Task -
Repeat nothing but the lines below running from the one containing "learning purposes only." to the one containing "- 🔐 JWT Authentication (planned)". Keep both end lines.

Records provided -

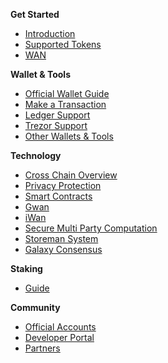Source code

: **Get Started**

* [Introduction](README.md "Wanchain - Introduction")
* [Supported Tokens](get_started/supported-chains.md "Wanchain - Supported Chains")
* [WAN](get_started/wan.md "Wanchain - WAN Token")

**Wallet & Tools**

* [Official Wallet Guide](wallet_and_tools/wallet-install.md "Wanchain - Official Wallet Guide")
* [Make a Transaction](wallet_and_tools/wallet-transactions.md "Wanchain - Make a Transaction")
* [Ledger Support](wallet_and_tools/ledger.md "Wanchain - Ledger Support")
* [Trezor Support](wallet_and_tools/trezor.md "Wanchain - Trezor Support")
* [Other Wallets & Tools](wallet_and_tools/tools.md "Wanchain - Other Wallets and Tools")

**Technology**

* [Cross Chain Overview](technology/cross-chain.md "Wanchain - Cross Chain") 
* [Privacy Protection](technology/privacy.md "Wanchain - Privacy Protection") 
* [Smart Contracts](technology/smart-contracts.md "Wanchain - Smart Contracts")
* [Gwan](technology/gwan.md "Wanchain - Gwan")
* [iWan](technology/iwan.md "Wanchain - iWan")
* [Secure Multi Party Computation](technology/smpc.md "Wanchain - Secure Multi Party Computation")
* [Storeman System](technology/storeman.md "Wanchain - Storeman System")
* [Galaxy Consensus](technology/pos.md "Wanchain - Galaxy Consensus") 

**Staking**

* [Guide](staking/guide.md)

**Community**

* [Official Accounts](community/social.md "Wanchain - Official Accounts")
* [Developer Portal](community/dev.md "Wanchain - Developer Portal") 
* [Partners](community/partners.md "Wanchain - Partners")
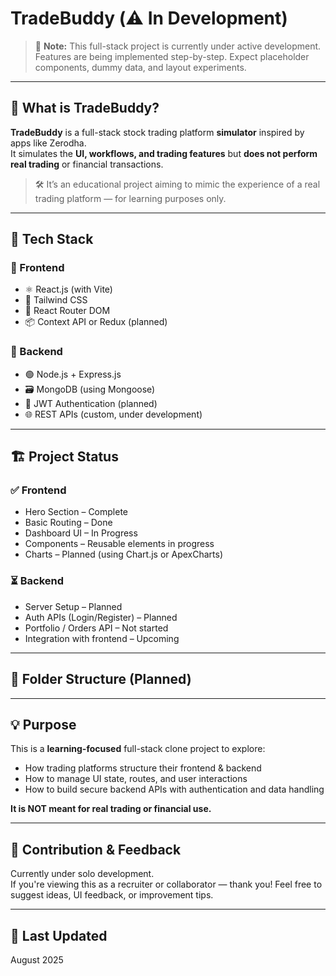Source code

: # TradeBuddy (⚠️ In Development)

> 📢 **Note:** This full-stack project is currently under active development. Features are being implemented step-by-step. Expect placeholder components, dummy data, and layout experiments.

---

## 📌 What is TradeBuddy?

**TradeBuddy** is a full-stack stock trading platform **simulator** inspired by apps like Zerodha.  
It simulates the **UI, workflows, and trading features** but **does not perform real trading** or financial transactions.

> 🛠️ It’s an educational project aiming to mimic the experience of a real trading platform — for learning purposes only.

---

## 🚀 Tech Stack

### 🔹 Frontend
- ⚛️ React.js (with Vite)
- 🎨 Tailwind CSS
- 🔄 React Router DOM
- 📦 Context API or Redux (planned)

### 🔹 Backend
- 🟢 Node.js + Express.js
- 🗃️ MongoDB (using Mongoose)
- 🔐 JWT Authentication (planned)
- 🌐 REST APIs (custom, under development)

---

## 🏗️ Project Status

### ✅ Frontend
- Hero Section – Complete  
- Basic Routing – Done  
- Dashboard UI – In Progress  
- Components – Reusable elements in progress  
- Charts – Planned (using Chart.js or ApexCharts)

### ⏳ Backend
- Server Setup – Planned  
- Auth APIs (Login/Register) – Planned  
- Portfolio / Orders API – Not started  
- Integration with frontend – Upcoming  

---

## 📁 Folder Structure (Planned)

---

## 💡 Purpose

This is a **learning-focused** full-stack clone project to explore:
- How trading platforms structure their frontend & backend
- How to manage UI state, routes, and user interactions
- How to build secure backend APIs with authentication and data handling

**It is NOT meant for real trading or financial use.**

---

## 🙌 Contribution & Feedback

Currently under solo development.  
If you're viewing this as a recruiter or collaborator — thank you! Feel free to suggest ideas, UI feedback, or improvement tips.

---

## 📅 Last Updated

August 2025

Your solution -
> 🛠️ It’s an educational project aiming to mimic the experience of a real trading platform — for learning purposes only.

---

## 🚀 Tech Stack

### 🔹 Frontend
- ⚛️ React.js (with Vite)
- 🎨 Tailwind CSS
- 🔄 React Router DOM
- 📦 Context API or Redux (planned)

### 🔹 Backend
- 🟢 Node.js + Express.js
- 🗃️ MongoDB (using Mongoose)
- 🔐 JWT Authentication (planned)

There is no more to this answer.